Cronache

L'uomo non può disporre della vita

Il suicidio è un atto rispettabile ma egocentrico La verità si afferma sempre dentro un rapporto

L'uomo non può  disporre della vita

«Avrebbe scelto l'eutanasia», così ha detto il figlio di Carlo Lizzani accorso in Via dei Gracchi a Roma sabato per il riconoscimento del padre, che si è tolto la vita gettandosi dal balcone del suo appartamento al terzo piano. Il regista, intellettuale e cineasta dal Neorealismo alla commedia, aveva 91 anni. Si è gettato dal balcone di casa a Roma con un gesto che ha ricordato quello di Mario Monicelli nel 2010. «In un Paese civile ognuno dovrebbe poter scegliere come morire», ha aggiunto il figlio. La sua frase riapre un antico, doloroso dibattito sull'opportunità di poter scegliere come e quando morire e sul ruolo dello Stato in una simile scelta. Qui sotto, pubblichiamo, a riguardo, due posizioni opposte.

Non ho voglia di buttarla in politica. Di ingaggiare un match dialettico su eutanasia sì, eutanasia no. La sinistra e i libertari favorevoli, i conservatori cattolici contrari, queste cose qui. No, troppo importante la vita. Troppo vitale tutta la questione. E persino il gesto estremo di Carlo Lizzani. Come chiamarlo? Disperato, lo chiamerei così, senza voler giudicare. Senza mettermi a pontificare. Non so se arriverò a novanta e più anni, come Lizzani e Monicelli (o agli 82 di Franco Lucentini che, malato di tumore ai polmoni, si gettò dalla tromba delle scale del suo appartamento a Torino). Né so come ci arriverò. Potrei essere altrettanto se non più fragile. Potrei perdere tante mie certezze, lancinato da chissà quale malattia. La certezza maggiore è che a quell'età si viva male e malinconicamente come vedo vivere mia madre ultranovantenne, un tempo indistruttibile, ora non più autosufficiente e piegata dalle traversie dell'esistenza, eppure resistente. Non starò ad affermare principi assoluti, cioè slegati, come dice papa Francesco. La verità si afferma sempre dentro una relazione, dentro un rapporto. Ma proprio questo rapporto è ciò che inappellabilmente ha tagliato l'azione del grande regista di Banditi a Milano.

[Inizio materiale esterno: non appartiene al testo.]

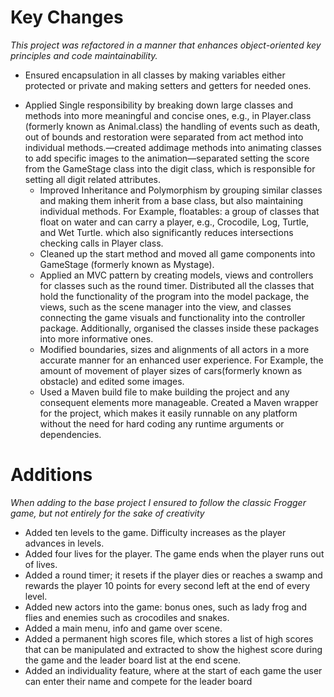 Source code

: # Key Changes

_This project was refactored in a manner that enhances object-oriented key principles and code maintainability._

- Ensured encapsulation in all classes by making variables either protected or private and making setters and getters for needed ones.

* Applied Single responsibility by breaking down large classes and methods into more meaningful and concise ones, e.g., in Player.class (formerly known as Animal.class) the handling of events such as death, out of bounds and restoration were separated from act method into individual methods.—created addimage methods into animating classes to add specific images to the animation—separated setting the score from the GameStage class into the digit class, which is responsible for setting all digit related attributes.
  - Improved Inheritance and Polymorphism by grouping similar classes and making them inherit from a base class, but also maintaining individual methods. For Example, floatables: a group of classes that float on water and can carry a player, e.g., Crocodile, Log, Turtle, and Wet Turtle. which also significantly reduces intersections checking calls in Player class.
  - Cleaned up the start method and moved all game components into GameStage (formerly known as Mystage).
  - Applied an MVC pattern by creating models, views and controllers for classes such as the round timer. Distributed all the classes that hold the functionality of the program into the model package, the views, such as the scene manager into the view, and classes connecting the game visuals and functionality into the controller package. Additionally, organised the classes inside these packages into more informative ones.
  - Modified boundaries, sizes and alignments of all actors in a more accurate manner for an enhanced user experience. For Example, the amount of movement of player sizes of cars(formerly known as obstacle) and edited some images.
  - Used a Maven build file to make building the project and any consequent elements more manageable. Created a Maven wrapper for the project, which makes it easily runnable on any platform without the need for hard coding any runtime arguments or dependencies.

# Additions

_When adding to the base project I ensured to follow the classic Frogger game, but not entirely for the sake of creativity_

- Added ten levels to the game. Difficulty increases as the player advances in levels.
- Added four lives for the player. The game ends when the player runs out of lives.
- Added a round timer; it resets if the player dies or reaches a swamp and rewards the player 10 points for every second left at the end of every level.
- Added new actors into the game: bonus ones, such as lady frog and flies and enemies such as crocodiles and snakes.
- Added a main menu, info and game over scene.
- Added a permanent high scores file, which stores a list of high scores that can be manipulated and extracted to show the highest score during the game and the leader board list at the end scene.
- Added an individuality feature, where at the start of each game the user can enter their name and compete for the leader board
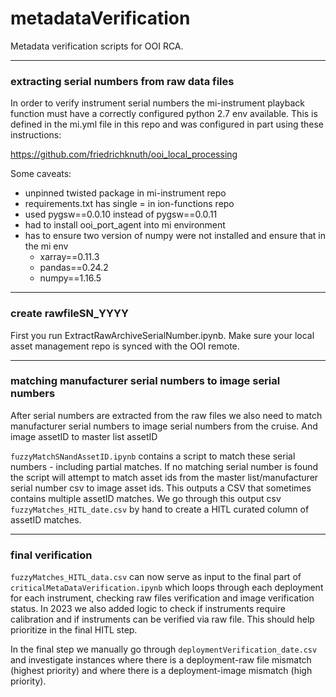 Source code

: # metadataVerification
Metadata verification scripts for OOI RCA. 

---------------
### extracting serial numbers from raw data files
In order to verify instrument serial numbers the mi-instrument 
playback function must have a correctly configured python 2.7 env available. This is defined in the mi.yml
file in this repo and was configured in part using these instructions: 

https://github.com/friedrichknuth/ooi_local_processing

Some caveats: 

* unpinned twisted package in mi-instrument repo
* requirements.txt has single = in ion-functions repo
* used pygsw==0.0.10 instead of pygsw==0.0.11
* had to install ooi_port_agent into mi environment 
* has to ensure two version of numpy were not installed and ensure that in the mi env
  * xarray==0.11.3
  * pandas==0.24.2
  * numpy==1.16.5

-----------
### create rawfileSN_YYYY
First you run ExtractRawArchiveSerialNumber.ipynb. Make sure your local asset management repo is synced with the OOI remote.

-----------
### matching manufacturer serial numbers to image serial numbers
After serial numbers are extracted from the raw files we also need to match manufacturer serial numbers to image serial numbers 
from the cruise. And image assetID to master list assetID

`fuzzyMatchSNandAssetID.ipynb` contains a script to match these serial numbers - 
including partial matches. If no matching serial number is found the script will attempt to match asset ids from the 
master list/manufacturer serial number csv to image asset ids. This outputs a CSV that sometimes contains multiple assetID
matches. We go through this output csv `fuzzyMatches_HITL_date.csv` by hand to create a HITL curated column of assetID 
matches. 

----------
### final verification
`fuzzyMatches_HITL_data.csv` can now serve as input to the final part of `criticalMetaDataVerification.ipynb` which loops through
each deployment for each instrument, checking raw files verification and image verification status. In 2023 we also added logic to check
if instruments require calibration and if instruments can be verified via raw file. This should help prioritize in the final HITL step.

In the final step we manually go through `deploymentVerification_date.csv` and investigate instances where there is a deployment-raw file 
mismatch (highest priority) and where there is a deployment-image mismatch (high priority). 
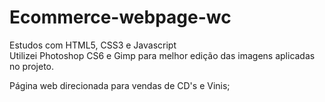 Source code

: # Ecommerce-webpage-wc
Estudos com HTML5, CSS3 e Javascript <br>
Utilizei Photoshop CS6 e Gimp para melhor edição das imagens aplicadas no projeto.

Página web direcionada para vendas de CD's e Vinis;



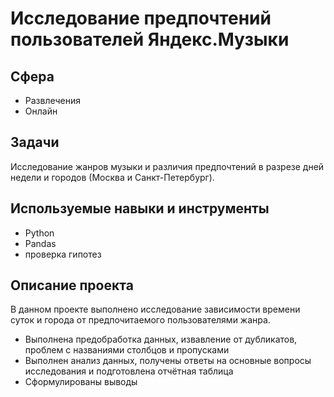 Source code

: # Исследование предпочтений пользователей Яндекс.Музыки

## Сфера
* Развлечения
* Онлайн

## Задачи
Исследование жанров музыки и различия предпочтений в разрезе дней недели и городов (Москва и Санкт-Петербург).

## Используемые навыки и инструменты
* Python
* Pandas
* проверка гипотез

## Описание проекта
В данном проекте выполнено исследование зависимости времени суток и города от предпочитаемого пользователями жанра.
* Выполнена предобработка данных, извавление от дубликатов, проблем с названиями столбцов и пропусками
* Выполнен анализ данных, получены ответы на основные вопросы исследования и подготовлена отчётная таблица
* Сформулированы выводы
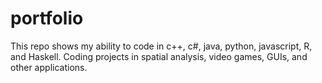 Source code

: # portfolio
This repo shows my ability to code in c++, c#, java, python, javascript, R, and Haskell. Coding projects in spatial analysis, video games, GUIs, and other applications.
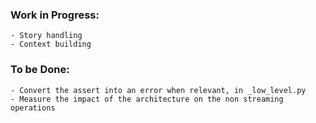 ### Work in Progress:
    - Story handling
    - Context building


### To be Done:
    - Convert the assert into an error when relevant, in _low_level.py
    - Measure the impact of the architecture on the non streaming operations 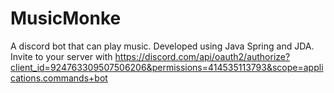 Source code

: # MusicMonke
A discord bot that can play music.
Developed using Java Spring and JDA.
Invite to your server with https://discord.com/api/oauth2/authorize?client_id=924763309507506206&permissions=414535113793&scope=applications.commands+bot 
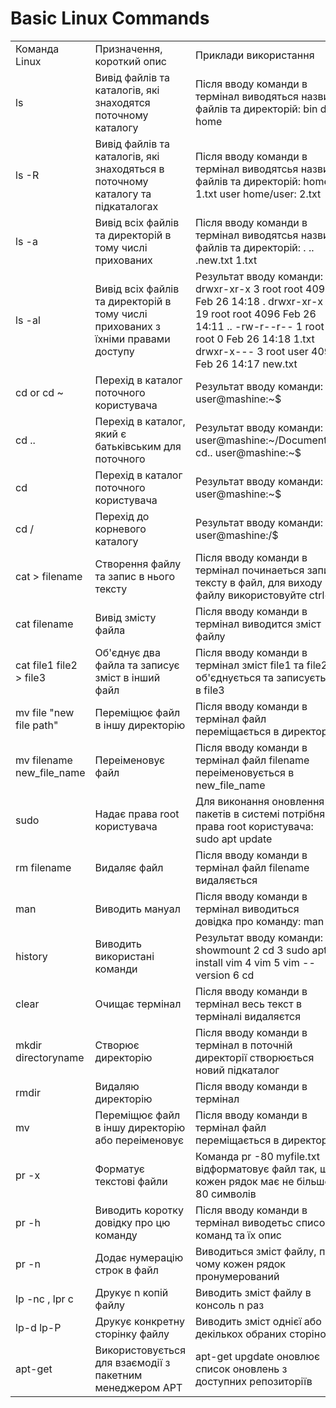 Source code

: # Basic Linux Commands
| | | |
|-|-|-|
|Команда Linux|Призначення, короткий опис|Приклади використання|
|ls|Вивід файлів та каталогів, які  знаходятся поточному каталогу|Після вводу команди в   термінал виводяться назви  файлів та директорій: bin  dev  home|
|ls -R|Вивід файлів та каталогів, які  знаходяться в поточному каталогу та підкаталогах|Після вводу команди в термінал виводятсья назви файлів та директорій:  home/:  1.txt  user  home/user: 2.txt|
|ls -a|Вивід всіх файлів та директорій в тому числі прихованих |Після вводу команди в термінал виводятсья назви файлів та директорій:  .   ..   .new.txt 1.txt|
|ls -al|Вивід всіх файлів та директорій в тому числі прихованих з їхніми правами доступу|Результат вводу команди:     drwxr-xr-x  3 root       root       4096 Feb 26 14:18 . drwxr-xr-x 19 root       root       4096 Feb 26 14:11 .. -rw-r--r--  1 root       root          0 Feb 26 14:18 1.txt drwxr-x---  3 root       user	    4096 Feb 26 14:17 new.txt|
|cd or cd ~|Перехід в каталог поточного користувача |Результат вводу команди:  user@mashine:~$|
|cd ..|Перехід в каталог, який є батьківським для поточного|Результат вводу команди:  user@mashine:~/Documents$ cd..         user@mashine:~$|
|cd|Перехід в каталог поточного користувача |Результат вводу команди:  user@mashine:~$|
|cd /|Перехід до корневого каталогу|Результат вводу команди:  user@mashine:/$  |
|cat > filename|Створення файлу та запис в нього тексту|Після вводу команди в термінал починаеться запис тексту в файл, для виходу з файлу використовуйте ctrl+c|
|cat filename|Вивід змісту файла|Після вводу команди в термінал виводится зміст файлу|
|cat file1 file2 > file3|Об'єднує два файла та записує зміст в інший файл|Після вводу команди в термінал зміст file1 та file2 об'єднується та записується в file3|
|mv file "new file path"|Переміщює файл в іншу директорію |Після вводу команди в термінал файл переміщається в директорію|
|mv filename new_file_name|Переіменовує файл|Після вводу команди в термінал файл filename переіменовується в new_file_name|
|sudo|Надає права root користувача |Для виконання оновлення пакетів в системі потрібня права root користувача: sudo apt update|
|rm filename|Видаляє файл|Після вводу команди в термінал файл filename видаляється|
|man|Виводить мануал |Після вводу команди в термінал виводиться довідка про команду: man ls|
|history|Виводить використані команди |Результат вводу команди:     1  showmount     2  cd     3  sudo apt install vim     4  vim    5  vim --version    6  cd|
|clear|Очищає термінал| Після вводу команди в термінал весь текст в терміналі видаляєтся|
|mkdir directoryname|Створює директорію| Після вводу команди в термінал в поточній директорії створюється новий підкаталог|
|rmdir|Видаляю директорію |Після вводу команди в термінал |
|mv|Переміщює файл в іншу директорію  або переіменовує |Після вводу команди в термінал файл переміщається в директорію|
|pr -x|Форматує текстові файли |Команда pr -80 myfile.txt відформатовує файл так, що кожен рядок має не більше 80 символів|
|pr -h|Виводить коротку довідку про цю команду|Після вводу команди в термінал виводетьс список команд та їх опис|
|pr -n|Додає нумерацію строк в файл|Виводиться зміст файлу, при чому кожен рядок пронумерований|
|lp -nc , lpr c|Друкує n копій файлу |Виводить зміст файлу в консоль n раз|
|lp-d lp-P|Друкує конкретну сторінку файлу  |Виводить зміст однієї або декількох обраних сторінок|
|apt-get|Використовується для взаємодії з пакетним менеджером APT|apt-get upgdate оновлює список оновлень з доступних репозиторіїв  | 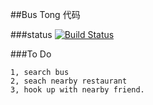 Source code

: ##Bus Tong 代码

###status
[![Build Status](https://travis-ci.org/yupbank/buttong.png)](https://travis-ci.org/yupbank/buttong)

###To Do

    1, search bus
    2, seach nearby restaurant
    3, hook up with nearby friend.
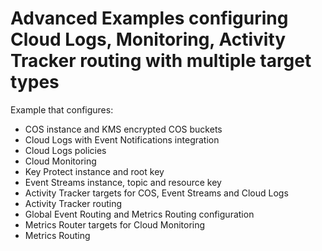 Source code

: # Advanced Examples configuring Cloud Logs, Monitoring, Activity Tracker routing with multiple target types

Example that configures:

- COS instance and KMS encrypted COS buckets
- Cloud Logs with Event Notifications integration
- Cloud Logs policies
- Cloud Monitoring
- Key Protect instance and root key
- Event Streams instance, topic and resource key
- Activity Tracker targets for COS, Event Streams and Cloud Logs
- Activity Tracker routing
- Global Event Routing and  Metrics Routing configuration
- Metrics Router targets for Cloud Monitoring
- Metrics Routing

«Stacco la chiave», ha lasciato scritto ai suoi familiari. E il figlio Francesco non ha temporeggiato un momento prima di rivendicare la battaglia da combattere: «In un Paese civile mio padre avrebbe potuto scegliere come andarsene». Di un regalo si dice che, una volta ricevuto, si può fare ciò che si vuole. Riciclarlo, buttarlo, metterlo in bellavista. Anche la vita che abbiamo è un regalo, un dono totalmente gratuito. Ma questo dono siamo noi stessi, non è un oggetto. A me pare che il fatto di trovarci a un certo punto in vita, per alcuni casualmente per altri secondo un disegno, stabilisca una legge intrinseca dell'essere. Se la nascita avviene in modo gratuito, se c'è qualcosa che, creandoci, precede la nostra volontà, questo svela il segreto dell'esistenza. Se non ne scriviamo la parola inizio, credo non ci competa nemmeno vergare la parola fine. Perciò, credo che il suicidio sia ultimamente un atto di egocentrismo, forse anche di superbia. Un gesto a suo modo rispettabile. Come un gesto che bestemmia il mistero della vita che ci viene data e che si rinnova in ogni istante senza che lo decidiamo. E ciò avviene in ogni istante, anche ora che il respiro sale e scende nei polmoni e il sangue scorre nelle vene indipendentemente dal nostro agire. Tutto questo è troppo importante, troppo prezioso e troppo necessario di stupore per buttarlo solo in politica come si sta già facendo quando il corpo di Lizzani è ancora caldo. «Uno dei più grandi registi italiani si è tolto la vita», ha twittato Ferzan Ozpetek. «L'unica eutanasia che concede l'Italia agli anziani. Gettarsi nel vuoto». Così ora il cinema italiano può vantare degli eroi sull'altare dei diritti civili.

Commentando la morte di Monicelli, Lizzani ne aveva parlato come di un gesto «di giovane lucidità». Che cos'è se non l'espressione di quella ultima, affascinante, superbia?